Task goal:
Once you reach the line containing "- **Functions**" in the entries below, write out that line and each one after it down to the line containing "- **Promises, Callbacks, & Async/Wait**", exactly and with nothing added.

Data for this task:
--------------------------------------------------
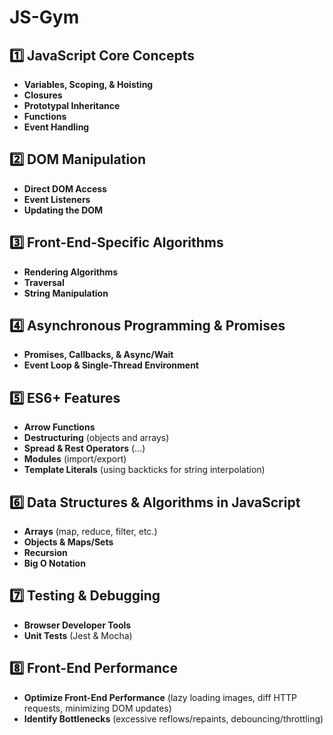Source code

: # JS-Gym

## 1️⃣ JavaScript Core Concepts
- **Variables, Scoping, & Hoisting**
- **Closures**
- **Prototypal Inheritance**
- **Functions**
- **Event Handling**

## 2️⃣ DOM Manipulation
- **Direct DOM Access**
- **Event Listeners**
- **Updating the DOM**

## 3️⃣ Front-End-Specific Algorithms
- **Rendering Algorithms**
- **Traversal**
- **String Manipulation**

## 4️⃣ Asynchronous Programming & Promises
- **Promises, Callbacks, & Async/Wait**
- **Event Loop & Single-Thread Environment**

## 5️⃣ ES6+ Features
- **Arrow Functions**
- **Destructuring** (objects and arrays)
- **Spread & Rest Operators** (...)
- **Modules** (import/export)
- **Template Literals** (using backticks for string interpolation)

## 6️⃣ Data Structures & Algorithms in JavaScript
- **Arrays** (map, reduce, filter, etc.)
- **Objects & Maps/Sets**
- **Recursion**
- **Big O Notation**

## 7️⃣ Testing & Debugging
- **Browser Developer Tools**
- **Unit Tests** (Jest & Mocha)

## 8️⃣ Front-End Performance
- **Optimize Front-End Performance** (lazy loading images, diff HTTP requests, minimizing DOM updates)
- **Identify Bottlenecks** (excessive reflows/repaints, debouncing/throttling)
--------------------------------------------------
Solution for this task:
- **Functions**
- **Event Handling**

## 2️⃣ DOM Manipulation
- **Direct DOM Access**
- **Event Listeners**
- **Updating the DOM**

## 3️⃣ Front-End-Specific Algorithms
- **Rendering Algorithms**
- **Traversal**
- **String Manipulation**

## 4️⃣ Asynchronous Programming & Promises
- **Promises, Callbacks, & Async/Wait**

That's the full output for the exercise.